While our method involves exact prior knowledge of the misclassification rates, this prerequisite can be relaxed in a sensitivity analysis, as shown above. Such approach comes close to a Bayesian analysis, specifying a prior distribution on the misclassification rates. Explicitly developing a formal Bayesian framework could prove interesting, but lies outside the scope of this paper.
As different types of Cox models target different estimands, direct comparisons of efficiency may be secondary and hard to achieve. Under the standard assumptions in randomized clinical trials, substantial power for simple two-group comparisons can be regained,13 but in more complex models appropriate for observational epidemiology the standard errors in our model are inflated.
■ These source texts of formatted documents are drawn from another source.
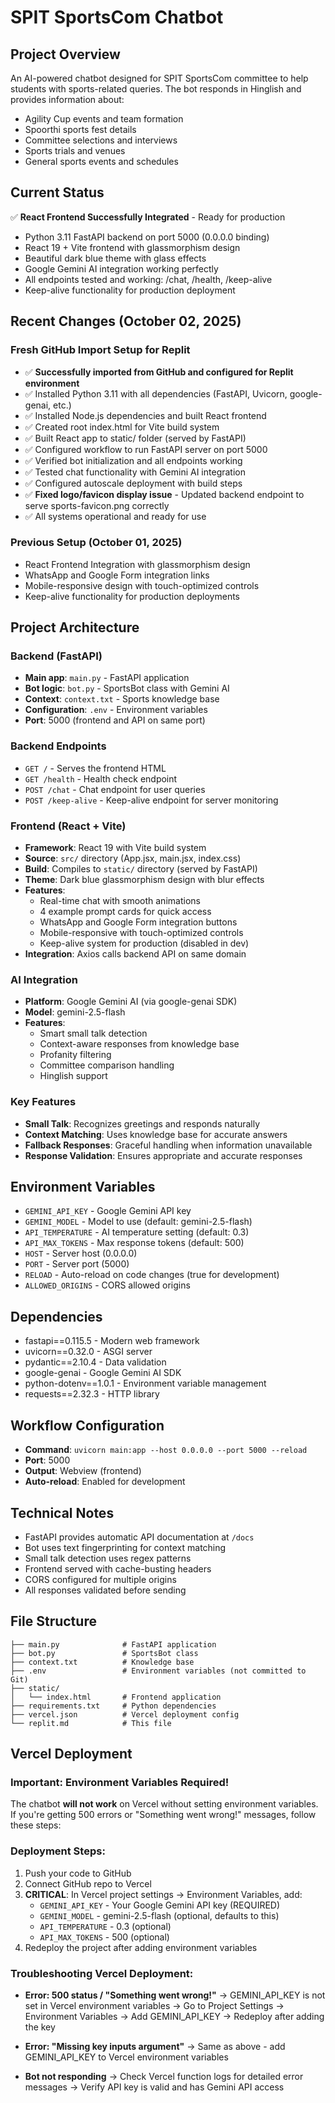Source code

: # SPIT SportsCom Chatbot

## Project Overview
An AI-powered chatbot designed for SPIT SportsCom committee to help students with sports-related queries. The bot responds in Hinglish and provides information about:
- Agility Cup events and team formation
- Spoorthi sports fest details
- Committee selections and interviews
- Sports trials and venues
- General sports events and schedules

## Current Status
✅ **React Frontend Successfully Integrated** - Ready for production
- Python 3.11 FastAPI backend on port 5000 (0.0.0.0 binding)
- React 19 + Vite frontend with glassmorphism design
- Beautiful dark blue theme with glass effects
- Google Gemini AI integration working perfectly
- All endpoints tested and working: /chat, /health, /keep-alive
- Keep-alive functionality for production deployment

## Recent Changes (October 02, 2025)

### Fresh GitHub Import Setup for Replit
- ✅ **Successfully imported from GitHub and configured for Replit environment**
- ✅ Installed Python 3.11 with all dependencies (FastAPI, Uvicorn, google-genai, etc.)
- ✅ Installed Node.js dependencies and built React frontend
- ✅ Created root index.html for Vite build system
- ✅ Built React app to static/ folder (served by FastAPI)
- ✅ Configured workflow to run FastAPI server on port 5000
- ✅ Verified bot initialization and all endpoints working
- ✅ Tested chat functionality with Gemini AI integration
- ✅ Configured autoscale deployment with build steps
- ✅ **Fixed logo/favicon display issue** - Updated backend endpoint to serve sports-favicon.png correctly
- ✅ All systems operational and ready for use

### Previous Setup (October 01, 2025)
- React Frontend Integration with glassmorphism design
- WhatsApp and Google Form integration links
- Mobile-responsive design with touch-optimized controls
- Keep-alive functionality for production deployments

## Project Architecture

### Backend (FastAPI)
- **Main app**: `main.py` - FastAPI application
- **Bot logic**: `bot.py` - SportsBot class with Gemini AI
- **Context**: `context.txt` - Sports knowledge base
- **Configuration**: `.env` - Environment variables
- **Port**: 5000 (frontend and API on same port)

### Backend Endpoints
- `GET /` - Serves the frontend HTML
- `GET /health` - Health check endpoint
- `POST /chat` - Chat endpoint for user queries
- `POST /keep-alive` - Keep-alive endpoint for server monitoring

### Frontend (React + Vite)
- **Framework**: React 19 with Vite build system
- **Source**: `src/` directory (App.jsx, main.jsx, index.css)
- **Build**: Compiles to `static/` directory (served by FastAPI)
- **Theme**: Dark blue glassmorphism design with blur effects
- **Features**: 
  - Real-time chat with smooth animations
  - 4 example prompt cards for quick access
  - WhatsApp and Google Form integration buttons
  - Mobile-responsive with touch-optimized controls
  - Keep-alive system for production (disabled in dev)
- **Integration**: Axios calls backend API on same domain

### AI Integration
- **Platform**: Google Gemini AI (via google-genai SDK)
- **Model**: gemini-2.5-flash
- **Features**: 
  - Smart small talk detection
  - Context-aware responses from knowledge base
  - Profanity filtering
  - Committee comparison handling
  - Hinglish support

### Key Features
- **Small Talk**: Recognizes greetings and responds naturally
- **Context Matching**: Uses knowledge base for accurate answers
- **Fallback Responses**: Graceful handling when information unavailable
- **Response Validation**: Ensures appropriate and accurate responses

## Environment Variables
- `GEMINI_API_KEY` - Google Gemini API key
- `GEMINI_MODEL` - Model to use (default: gemini-2.5-flash)
- `API_TEMPERATURE` - AI temperature setting (default: 0.3)
- `API_MAX_TOKENS` - Max response tokens (default: 500)
- `HOST` - Server host (0.0.0.0)
- `PORT` - Server port (5000)
- `RELOAD` - Auto-reload on code changes (true for development)
- `ALLOWED_ORIGINS` - CORS allowed origins

## Dependencies
- fastapi==0.115.5 - Modern web framework
- uvicorn==0.32.0 - ASGI server
- pydantic==2.10.4 - Data validation
- google-genai - Google Gemini AI SDK
- python-dotenv==1.0.1 - Environment variable management
- requests==2.32.3 - HTTP library

## Workflow Configuration
- **Command**: `uvicorn main:app --host 0.0.0.0 --port 5000 --reload`
- **Port**: 5000
- **Output**: Webview (frontend)
- **Auto-reload**: Enabled for development

## Technical Notes
- FastAPI provides automatic API documentation at `/docs`
- Bot uses text fingerprinting for context matching
- Small talk detection uses regex patterns
- Frontend served with cache-busting headers
- CORS configured for multiple origins
- All responses validated before sending

## File Structure
```
├── main.py              # FastAPI application
├── bot.py               # SportsBot class
├── context.txt          # Knowledge base
├── .env                 # Environment variables (not committed to Git)
├── static/
│   └── index.html       # Frontend application
├── requirements.txt     # Python dependencies
├── vercel.json          # Vercel deployment config
└── replit.md            # This file
```

## Vercel Deployment

### Important: Environment Variables Required!
The chatbot **will not work** on Vercel without setting environment variables. If you're getting 500 errors or "Something went wrong!" messages, follow these steps:

### Deployment Steps:
1. Push your code to GitHub
2. Connect GitHub repo to Vercel
3. **CRITICAL**: In Vercel project settings → Environment Variables, add:
   - `GEMINI_API_KEY` - Your Google Gemini API key (REQUIRED)
   - `GEMINI_MODEL` - gemini-2.5-flash (optional, defaults to this)
   - `API_TEMPERATURE` - 0.3 (optional)
   - `API_MAX_TOKENS` - 500 (optional)
4. Redeploy the project after adding environment variables

### Troubleshooting Vercel Deployment:
- **Error: 500 status / "Something went wrong!"** 
  → GEMINI_API_KEY is not set in Vercel environment variables
  → Go to Project Settings → Environment Variables → Add GEMINI_API_KEY
  → Redeploy after adding the key
  
- **Error: "Missing key inputs argument"**
  → Same as above - add GEMINI_API_KEY to Vercel environment variables

- **Bot not responding**
  → Check Vercel function logs for detailed error messages
  → Verify API key is valid and has Gemini API access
The simulation above shows that our method removes bias but pays a price in terms of variance. In light of this bias/variance trade-off, one will need to make an informed decision on which method of analysis is preferable. Simulations illustrate how, with increasing sample sizes, our method becomes preferable to a naive cause-specific analysis in terms of MSE (work presented in the eAppendix). Also, no loss in MSE terms emerges for a standard all-cause analysis parameter.
The ambiguous view on efficiency complicates anticipation on the use of our method at the design stage. It therefore seems prudent to propose the all-cause mortality as the primary endpoint at the design of a study, and to use our method to complement the all-cause conclusions. This approach also appeals to common sense: researchers who are interested primarily in cause-specific results should, first and foremost, invest in reliable cause assessment.